Abstract

The Mount Somers Volcanics of mid Canterbury in eastern South Island are a high-K calcalkaline andesite–dacite–rhyolite suite erupted subaerially approximately 95 Ma ago during the long Late Cretaceous episode of normal geomagnetic field. Thermoremanent magnetic directions at 46 sites, corrected for post–eruption tectonic tilt, are stable and group well (a95= 3·8°, K = 31·7) with a very steep mean inclination (I = –85°, D = 354°). The resulting paleomagnetic South Pole position is at 52° S 174° E, indicating that Canterbury was within 10° of the South Pole 95 Ma ago, and that little finite rotation of Canterbury relative to the South Pole has occurred since. The Mount Somers Volcanics were erupted prior to the separation of eastern New Zealand from West Antarctica along the Pacific–Antarctic ridge.

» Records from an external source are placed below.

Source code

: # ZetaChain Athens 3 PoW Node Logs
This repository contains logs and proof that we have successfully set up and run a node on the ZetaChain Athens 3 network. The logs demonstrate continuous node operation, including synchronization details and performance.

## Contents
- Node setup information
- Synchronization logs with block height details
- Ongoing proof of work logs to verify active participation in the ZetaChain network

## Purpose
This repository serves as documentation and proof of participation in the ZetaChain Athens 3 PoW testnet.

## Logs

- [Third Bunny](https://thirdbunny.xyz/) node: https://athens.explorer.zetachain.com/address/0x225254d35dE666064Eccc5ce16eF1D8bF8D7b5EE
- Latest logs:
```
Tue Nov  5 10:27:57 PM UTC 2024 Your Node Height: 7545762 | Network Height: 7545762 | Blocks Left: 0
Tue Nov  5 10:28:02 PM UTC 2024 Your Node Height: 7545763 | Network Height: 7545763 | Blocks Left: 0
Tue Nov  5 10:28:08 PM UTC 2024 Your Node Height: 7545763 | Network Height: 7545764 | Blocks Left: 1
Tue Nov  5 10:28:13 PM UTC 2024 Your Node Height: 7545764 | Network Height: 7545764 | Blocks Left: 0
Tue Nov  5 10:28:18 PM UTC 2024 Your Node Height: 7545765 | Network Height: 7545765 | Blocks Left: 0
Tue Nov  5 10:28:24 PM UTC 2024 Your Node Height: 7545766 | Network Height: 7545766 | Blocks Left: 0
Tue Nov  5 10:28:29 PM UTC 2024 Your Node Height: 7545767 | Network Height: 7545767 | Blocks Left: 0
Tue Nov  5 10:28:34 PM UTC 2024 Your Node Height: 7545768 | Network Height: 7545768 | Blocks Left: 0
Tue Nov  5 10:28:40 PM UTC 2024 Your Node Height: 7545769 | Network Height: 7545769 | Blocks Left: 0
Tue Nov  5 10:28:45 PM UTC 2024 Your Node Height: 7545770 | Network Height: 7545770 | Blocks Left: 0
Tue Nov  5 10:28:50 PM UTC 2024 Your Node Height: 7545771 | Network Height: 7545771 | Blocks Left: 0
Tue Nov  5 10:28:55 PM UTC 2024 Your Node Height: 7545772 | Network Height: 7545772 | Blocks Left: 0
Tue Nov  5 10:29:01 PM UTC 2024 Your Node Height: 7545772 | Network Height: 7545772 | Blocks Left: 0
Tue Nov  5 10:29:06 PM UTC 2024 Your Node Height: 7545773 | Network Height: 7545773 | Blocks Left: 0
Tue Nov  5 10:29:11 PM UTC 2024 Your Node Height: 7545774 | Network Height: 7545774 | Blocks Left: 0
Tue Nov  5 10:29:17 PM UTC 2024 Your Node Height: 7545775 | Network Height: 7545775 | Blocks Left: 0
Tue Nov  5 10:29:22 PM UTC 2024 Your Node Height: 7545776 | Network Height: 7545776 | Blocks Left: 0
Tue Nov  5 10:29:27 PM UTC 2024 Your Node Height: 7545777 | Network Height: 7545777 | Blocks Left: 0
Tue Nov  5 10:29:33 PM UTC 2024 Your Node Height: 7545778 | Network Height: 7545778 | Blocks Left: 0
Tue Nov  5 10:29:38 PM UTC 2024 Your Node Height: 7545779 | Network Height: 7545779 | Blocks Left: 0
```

They provide a mid–Cretaceous pole position that can be compared with pole positions of similar age from Australia and with the polar–wander path previously reported for the Chatham Islands over the past 75 Ma. The Mount Somers pole fits neatly onto the New Zealand polar-wander path, which is consistent with the Australian polarwander path when convergent displacements across the Pacific-Indian plate boundary, and spreading of the Tasman Sea, are allowed for. The paleomagnetic data also support the proposition that regional folding and oroclinal bending of the pre-Cretaceous Torlesse basement rocks mainly predates the extrusion of the Mount Somers Volcanics and took place primarily during the Early Cretaceous Rangitata Orogeny and not during the Cenozoic as implied in recent plate-tectonic reconstructions.